Com a outra mão, ela mudava a musica que tocava no radio. Passou por umas três faixas até deixar que Champagne Supernova tocasse.

- Cara, piro nessa musica. – ela comentou.

A garrafa continuava entre meus olhos, me atrapalhando a vista à frente.

Também era uma das minhas musicas preferidas. Mas naquele momento, senti que qualquer musica do Oasis estava sendo traumatizada pela presença daquela garota, e que toda vez que eu voltasse ao ouvir aquele CD seu rosto voltaria a minha cabeça.

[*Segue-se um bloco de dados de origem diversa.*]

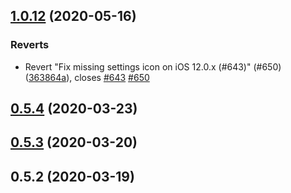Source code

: ## [1.0.12](https://github.com/siddhantbenadikar/covid-safe-paths/compare/v0.5.4...1.0.12) (2020-05-16)


### Reverts

* Revert "Fix missing settings icon on iOS 12.0.x (#643)" (#650) ([363864a](https://github.com/siddhantbenadikar/covid-safe-paths/commit/363864a196c38a727a17b0a892648e7883794757)), closes [#643](https://github.com/siddhantbenadikar/covid-safe-paths/issues/643) [#650](https://github.com/siddhantbenadikar/covid-safe-paths/issues/650)



## [0.5.4](https://github.com/siddhantbenadikar/covid-safe-paths/compare/v0.5.3...v0.5.4) (2020-03-23)



## [0.5.3](https://github.com/siddhantbenadikar/covid-safe-paths/compare/v0.5.2...v0.5.3) (2020-03-20)



## 0.5.2 (2020-03-19)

Eu já começava a sofrer a perturbação por antecipação, mesmo não sabendo aonde aquilo ia dar.

- Ei, cara! Vai, bebe aí! Qual o seu nome mesmo?

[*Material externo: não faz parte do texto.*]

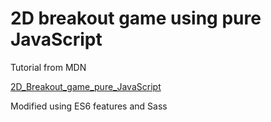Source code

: # 2D breakout game using pure JavaScript

Tutorial from MDN

[2D_Breakout_game_pure_JavaScript](https://developer.mozilla.org/en-US/docs/Games/Tutorials/2D_Breakout_game_pure_JavaScript)

Modified using ES6 features and Sass
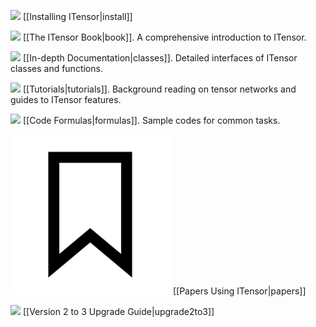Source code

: 

<img src="/docs/VERSION/install/icon.png" class="icon">  [[Installing ITensor|install]]

<img src="/docs/VERSION/book/icon.png" class="icon">   [[The ITensor Book|book]]. A comprehensive introduction to ITensor.

<img src="/docs/VERSION/classes/icon.png" class="icon">   [[In-depth Documentation|classes]]. Detailed interfaces of ITensor classes and functions.

<img src="/docs/VERSION/tutorials/icon.png" class="icon">  [[Tutorials|tutorials]]. Background reading on tensor networks and guides to ITensor features.

<img src="/docs/VERSION/formulas/icon.png" class="icon"> [[Code Formulas|formulas]]. Sample codes for common tasks.

<img src="docs/all/papers/icon.png" class="icon">   [[Papers Using ITensor|papers]]

<img src="docs/VERSION/upgrade2to3/icon.png" class="icon">   [[Version 2 to 3 Upgrade Guide|upgrade2to3]]


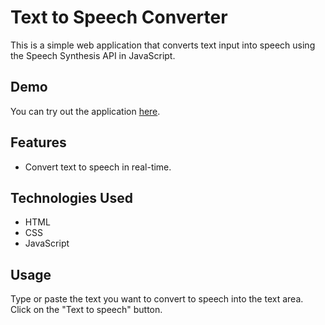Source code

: # Text to Speech Converter
This is a simple web application that converts text input into speech using the Speech Synthesis API in JavaScript.

## Demo
You can try out the application [here](https://monikaips.github.io/text_to_speech/).

## Features
- Convert text to speech in real-time.


## Technologies Used
- HTML
- CSS
- JavaScript

## Usage
Type or paste the text you want to convert to speech into the text area.
Click on the "Text to speech" button.
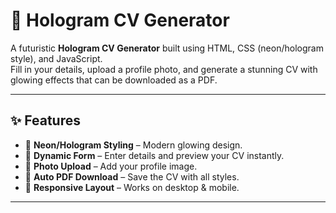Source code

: # 🚀 Hologram CV Generator

A futuristic **Hologram CV Generator** built using HTML, CSS (neon/hologram style), and JavaScript.  
Fill in your details, upload a profile photo, and generate a stunning CV with glowing effects that can be downloaded as a PDF.

---

## ✨ Features
- 🔹 **Neon/Hologram Styling** – Modern glowing design.
- 🔹 **Dynamic Form** – Enter details and preview your CV instantly.
- 🔹 **Photo Upload** – Add your profile image.
- 🔹 **Auto PDF Download** – Save the CV with all styles.
- 🔹 **Responsive Layout** – Works on desktop & mobile.

---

Ela quase me enfiou a força o bico da garrafa na minha boca. Mas eu desviei. Será que ela não percebia que eu não estava querendo beber aquilo, porque continuava a insistir?

- É Rubens.

- Então Rubens, não quer tomar um gole? Ou quero uma nova? – enfim ela tirou a garrafa da minha frente e tratou de tomar todo o restante do liquido alcoólico em um só gole.

- Já disse que não bebo álcool. – lembrei a ela. – E não sei se você percebeu, eu estou dirigindo. – tratei de lembrar esse outro detalhe caso ela tivesse esquecido que estava dentro de um carro.

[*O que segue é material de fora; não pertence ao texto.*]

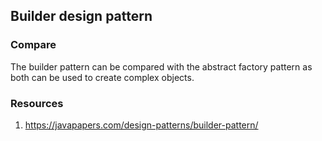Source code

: ## Builder design pattern


### Compare
The builder pattern can be compared with the abstract factory pattern as both can be used to create complex objects. 


### Resources 
1. https://javapapers.com/design-patterns/builder-pattern/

- Tudo bem... mas era só um golinho. – jogando a garrafa vazia no banco de trás do meu carro, ela logo abriu a outra com a ajuda do vidro meio aberto da janela.

- Ei, meu carro não é lixo. – fiz uma pequena observação, tentando continuar a ser bem educado. Apesar de que já conseguia sentir meus lábios tremendo e a excitação em minha garganta pronta a explodir e falar grosso com aquela garota. O que ela tava pensando afinal?

- Tudo bem... depois jogamos no lixo. Não vai ficar ai para sempre não é. – ela me olhou com cara de pedagoga, como se o errado era eu e ela a certa. – Ou você prefere que eu jogue pela janela. Poluir o meio ambiente, caro Rubens. É isso?

O sacarmos me irritou tanto que achei que ia frear, abrir a porta e empurrá-la para a sarjeta. Mas não fiz nada disso. Continuei indo em frente, com a irritação se acomodando estranhamento dentro de mim. Como isso era possível?

Seu sarcasmo me provocara, mas a minha complacência parecia secá-lo de mim. Por quê isso?

Olhei novamente para ela, naquele tempo fugaz, registrando o perfil delicado de seu rosto, e os cabelos finos e lisos de sua franja sacolejando-se pelo vento que corria por nós.

- Tem certeza que não quer? – ela perguntou, ao me flagrar olhar para ela.

Mais uma vez a boca da garrafa de vodka se suspendeu diante dos meus olhos.

Rapidamente, livrei uma das mãos do volante e empurrei delicadamente a garrafa de volta pra ela.

- Já disse que não.

- Então por que tava me olhando? – ela perguntou, se debruçando um pouco sobre mim. Senti sua respiração pinicar em meu pescoço.

A olhei surpreso, por tempo até demais.

- Porque não dá pra acreditar em você. – disse, voltando meu olhar atento a rua a nossa frente.

- Sou inacreditável?

- Sim.

- Só porque estou no carro de um fugitivo da policia? Acha isso algo inacreditável?

- Não. – respondi a ela e lambi os lábios me preparando para esclarecer melhor o meu ponto de vista. – Acho inacreditável uma garota entrar no carro de um fugitivo por puro prazer. Fala sério, isso é um dos mais estúpidos fetiches que já conheci.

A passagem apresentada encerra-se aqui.